■ Pictures paired with source code
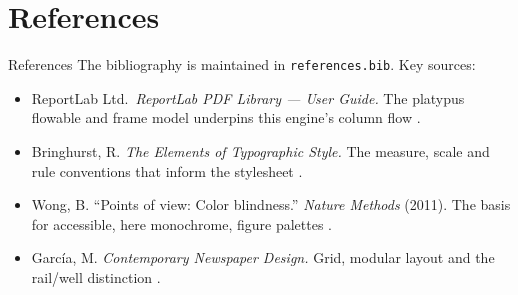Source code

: \documentclass[
  ignorenonframetext,
]{beamer}
\author{\texorpdfstring{}{}}
\date{}
\providecommand{\tightlist}{%
  \setlength{\itemsep}{0pt}\setlength{\parskip}{0pt}}
\begin{document}
\section{References}\label{references}

\begin{frame}{References}
The bibliography is maintained in \texttt{references.bib}. Key sources:

\begin{itemize}
\tightlist
\item
  ReportLab Ltd.~\emph{ReportLab PDF Library --- User Guide.} The
  platypus flowable and frame model underpins this engine's column flow
  \breakseq{[@reportlab]}.
\item
  Bringhurst, R. \emph{The Elements of Typographic Style.} The measure,
  scale and rule conventions that inform the stylesheet
  \breakseq{[@bringhurst]}.
\item
  Wong, B. ``Points of view: Color blindness.'' \emph{Nature Methods}
  (2011). The basis for accessible, here monochrome, figure palettes
  \breakseq{[@wong2011]}.
\item
  García, M. \emph{Contemporary Newspaper Design.} Grid, modular layout
  and the rail/well distinction \breakseq{[@garcia]}.
\end{itemize}
\end{frame}
\end{document}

■ Exercise
Taking the records above line by line, count those that hold the word "emph"; the number is the entire answer.

■ Exercise response
4